___ STORED DATA ___

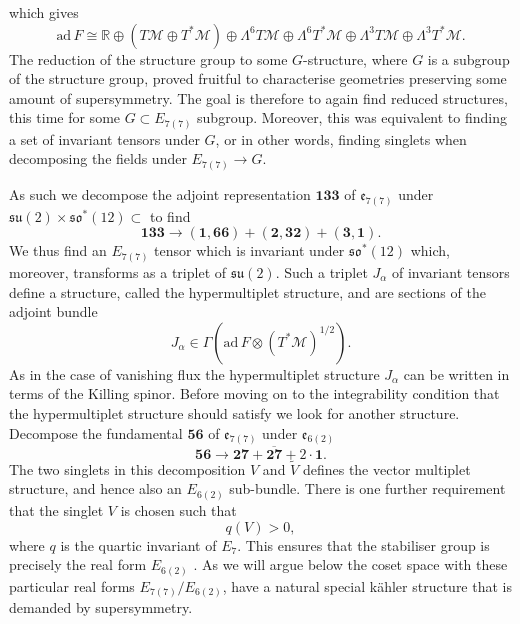 which gives 
\begin{equation}
    \text{ad}\,F \cong  \mathbb{R}\oplus\left(T\mathcal{M}\oplus T^*\mathcal{M}\right)\oplus\Lambda^6T\mathcal{M}\oplus\Lambda^6T^*\mathcal{M}\oplus\Lambda^3T\mathcal{M}\oplus\Lambda^3T^*\mathcal{M}.
\end{equation}
The reduction of the structure group to some $G$-structure, where $G$ is a subgroup of the structure group, proved fruitful to characterise geometries preserving some amount of supersymmetry. The goal is therefore to again find reduced structures, this time for some $G\subset E_{7(7)}$ subgroup. Moreover, this was equivalent to finding a set of invariant tensors under $G$, or in other words, finding singlets when decomposing the fields under $E_{7(7)}\to G$. 

As such we decompose the adjoint representation $\mathbf{133}$ of $\mathfrak{e}_{7(7)}$ under $\mathfrak{su}(2)\times\mathfrak{so}^*(12)\subset$ to find 
\begin{equation}
    \mathbf{133}\to (\mathbf{1},\mathbf{66})+(\mathbf{2},\mathbf{32})+(\mathbf{3},\mathbf{1}).
\end{equation}
We thus find an $E_{7(7)}$ tensor which is invariant under $\mathfrak{so}^*(12)$ which, moreover, transforms as a triplet of $\mathfrak{su}(2)$. Such a triplet $J_\alpha$ of invariant tensors define a structure, called the hypermultiplet structure, and are sections of the adjoint bundle 
\begin{equation}
    J_\alpha \in \Gamma(\text{ad}\, F\otimes \left(T^*\mathcal{M}\right)^{1/2}).
\end{equation}
As in the case of vanishing flux the hypermultiplet structure $J_\alpha$ can be written in terms of the Killing spinor. Before moving on to the integrability condition that the hypermultiplet structure should satisfy we look for another structure. Decompose the fundamental $\mathbf{56}$ of $\mathfrak{e}_{7(7)}$ under $\mathfrak{e}_{6(2)}$
\begin{equation}
    \mathbf{56}\to\mathbf{27}+\overbar{\mathbf{27}}+2\cdot \mathbf{1}.
\end{equation}
The two singlets in this decomposition $V$ and $\tilde{V}$ defines the vector multiplet structure, and hence also an $E_{6(2)}$ sub-bundle. There is one further requirement that the singlet $V$ is chosen such that 
\begin{equation}
    q(V)>0,
\end{equation}
where $q$ is the quartic invariant of $E_7$. This ensures that the stabiliser group is precisely the real form $E_{6(2)}$ \cite{Ferrara:1997uz}. As we will argue below the coset space with these particular real forms $E_{7(7)}/E_{6(2)}$, have a natural special kähler structure that is demanded by supersymmetry.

___

= TASK DETAILS =
The result should consist solely of the lines from the one that contains "As in the case" to the last line of the records above, reproduced exactly.

= EXERCISE RESPONSE =
As in the case of vanishing flux the hypermultiplet structure $J_\alpha$ can be written in terms of the Killing spinor. Before moving on to the integrability condition that the hypermultiplet structure should satisfy we look for another structure. Decompose the fundamental $\mathbf{56}$ of $\mathfrak{e}_{7(7)}$ under $\mathfrak{e}_{6(2)}$
\begin{equation}
    \mathbf{56}\to\mathbf{27}+\overbar{\mathbf{27}}+2\cdot \mathbf{1}.
\end{equation}
The two singlets in this decomposition $V$ and $\tilde{V}$ defines the vector multiplet structure, and hence also an $E_{6(2)}$ sub-bundle. There is one further requirement that the singlet $V$ is chosen such that 
\begin{equation}
    q(V)>0,
\end{equation}
where $q$ is the quartic invariant of $E_7$. This ensures that the stabiliser group is precisely the real form $E_{6(2)}$ \cite{Ferrara:1997uz}. As we will argue below the coset space with these particular real forms $E_{7(7)}/E_{6(2)}$, have a natural special kähler structure that is demanded by supersymmetry.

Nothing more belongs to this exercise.